镍的生理毒代动力学模型

Physiologically based toxicokinetic model for nickel

目的构建氯化镍腹腔注射染毒大鼠的生理毒代动力学(physiologically based toxicokinetic,PBTK)模型,估计氯化镍染毒后不同脏器的组织分配系数,外推构建职业人群呼吸道一次性镍暴露的PBTK模型,预测镍暴露后其在人体内的分布特征。方法通过构建大鼠氯化镍染毒PBTK模型并结合大鼠镍染毒后的矢量数据,应用Acslx软件对镍染毒后大鼠不同组织器官的分配系数进行拟合,外推建立职业人群呼吸道暴露镍的PBTK模型。结果构建了大鼠氯化镍腹腔注射染毒的PBTK模型,估计出镍在大鼠不同脏器的组织分配系数,分别是肾/血分配系数最高为0.668,肺/血分配系数为0.102,脾/血分配系数为0.037,肝/血分配系数为0.028,心/血分配系数为0.022,脑/血分配系数最低为0.006。外推构建了职业人群呼吸道暴露0.1 mg/m^3镍8 h的PBTK模型,结果显示肾脏中镍含量最高,8 h高达3.328μg/kg,其次是脾脏(0.185μg/kg)、肝脏(0.140μg/kg)和心脏(0.110μg/kg),脑中含量最低为0.030μg/kg,肾脏为镍离子主要的代谢器官。结论 PBTK模型能够较好地预测镍在职业人群体内的分布特征,阐明镍分布的时间-内剂量关系。

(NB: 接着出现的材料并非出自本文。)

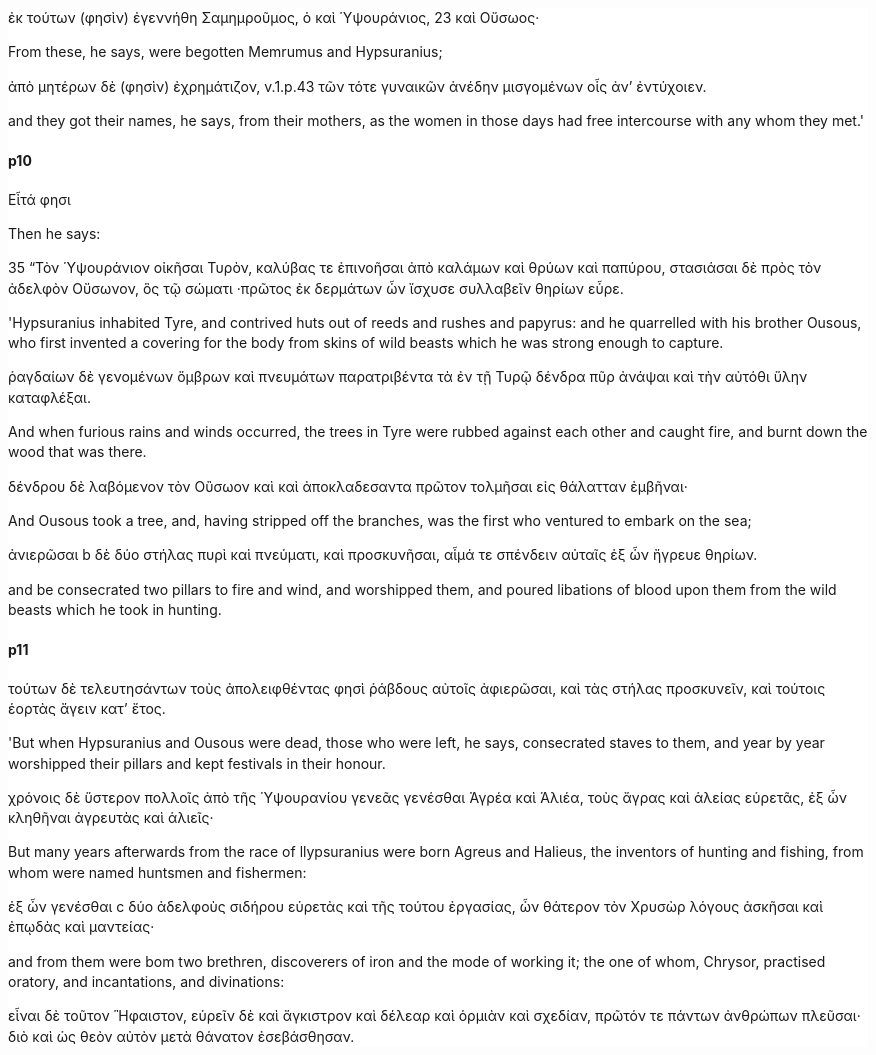ἐκ τούτων (φησὶν) ἐγεννήθη Σαμημροῦμος, ὁ καὶ Ὑψουράνιος, 23 καὶ Οὔσωος· 

From these, he says, were begotten Memrumus and Hypsuranius; 

ἀπὸ μητέρων δὲ (φησὶν) ἐχρημάτιζον, v.1.p.43 τῶν τότε γυναικῶν ἀνέδην μισγομένων οἷς ἀν’ ἐντύχοιεν.

and they got their names, he says, from their mothers, as the women in those days had free intercourse with any whom they met.'
#### p10
Εἶτά φησι

Then he says:

35
“Τὸν Ὑψουράνιον οἰκῆσαι Τυρὸν, καλύβας τε
ἐπινοῆσαι ἀπὸ καλάμων καὶ θρύων καὶ παπύρου, στασιάσαι δὲ πρὸς τὸν ἀδελφὸν Οὔσωνον, ὃς τῷ σώματι ·πρῶτος ἐκ δερμάτων ὧν ἴσχυσε συλλαβεῖν θηρίων εὗρε. 

'Hypsuranius inhabited Tyre, and contrived huts out of reeds and rushes and papyrus: and he quarrelled with his brother Ousous, who first invented a covering for the body from skins of wild beasts which he was strong enough to capture. 

ῥαγδαίων δὲ γενομένων ὄμβρων καὶ πνευμάτων παρατριβέντα τὰ ἐν τῇ Τυρῷ δένδρα πῦρ ἀνάψαι καὶ τὴν αὐτόθι ὕλην καταφλέξαι. 

And when furious rains and winds occurred, the trees in Tyre were rubbed against each other and caught fire, and burnt down the wood that was there. 

δένδρου δὲ λαβόμενον τὸν Οὒσωον καὶ καὶ ἀποκλαδεσαντα πρῶτον τολμῆσαι εἰς θάλατταν ἐμβῆναι· 

And Ousous took a tree, and, having stripped off the branches, was the first who ventured to embark on the sea; 

ἀνιερῶσαι b δὲ δύο στήλας πυρὶ καὶ πνεύματι, καὶ προσκυνῆσαι, αἷμά τε σπένδειν αὐταῖς ἐξ ὧν ἤγρευε θηρίων.

and be consecrated two pillars to fire and wind, and worshipped them, and poured libations of blood upon them from the wild beasts which he took in hunting.
#### p11
τούτων δὲ τελευτησάντων τοὺς ἀπολειφθέντας φησὶ ῥάβδους αὐτοῖς ἀφιερῶσαι, καὶ τὰς στήλας προσκυνεῖν, καὶ τούτοις ἑορτὰς ἄγειν κατ’ ἔτος. 

'But when Hypsuranius and Ousous were dead, those who were left, he says, consecrated staves to them, and year by year worshipped their pillars and kept festivals in their honour. 

χρόνοις δὲ ὕστερον πολλοῖς ἀπὸ τῆς Ὑψουρανίου γενεᾶς γενέσθαι Ἀγρέα καὶ Ἁλιέα, τοὺς ἄγρας καὶ ἁλείας εὑρετᾶς, ἐξ ὧν κληθῆναι ἀγρευτὰς καὶ ἁλιεῖς· 

But many years afterwards from the race of llypsuranius were born Agreus and Halieus, the inventors of hunting and fishing, from whom were named huntsmen and fishermen: 

ἐξ ὧν γενέσθαι c δύο ἀδελφοὺς σιδήρου εὑρετὰς καὶ τῆς τούτου ἐργασίας, ὧν θάτερον τὸν Χρυσὼρ λόγους ἀσκῆσαι καὶ ἐπῳδὰς καὶ μαντείας· 

and from them were bom two brethren, discoverers of iron and the mode of working it; the one of whom, Chrysor, practised oratory, and incantations, and divinations: 

εἶναι δὲ τοῦτον Ἣφαιστον, εὑρεῖν δὲ καὶ ἄγκιστρον καὶ δέλεαρ καὶ ὁρμιὰν καὶ σχεδίαν, πρῶτόν τε πάντων ἀνθρώπων πλεῦσαι· διὸ καὶ ὡς θεὸν αὐτὸν μετὰ θάνατον ἐσεβάσθησαν.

Objective To estimate the metabolic parameters in different tissues and organs,build the physiologically based pharmacokinetic（ PBPK） model of rat and occupational population,and predict the toxic dynamic characteristics exposure to nickel.Methods The partition coefficients in different tissues and organs were estimated using vector datas of nickel by the optimization and statistics files of acslx software. The PBTK model of occupational population exposure to nickel was built according to the metabolic parameters by acslx software. Results The evaluated partition coefficient of nickel were kidney blood（ 0. 668）, lung blood（ 0. 102）, spleen blood（ 0. 037）, liver blood（ 0. 028）,heart blood（ 0. 022）,and brain blood（ 0. 006）. The constructed successful PBPK model of occupational population exposed to 0. 1 mg/m^3 nickel for 8 hours showed that the nickel concentration is higher in kidney reached at 3. 328 μg/kg,followed by the spleen（ 0. 185 μg/kg）,liver（ 0. 140 μg/kg） and heart（ 0. 110 μg/kg）. The content of nickel is lower in the brain（ 0. 030 μg/kg）. The kidneys is the major metabolic organs for nickel. Conclusion The PBPK model can be used to convert the nickel levels from external exposure to internal exposure for each organ and to evaluate the time-dose relationship exposure to nickel in both rat and occupational population studies.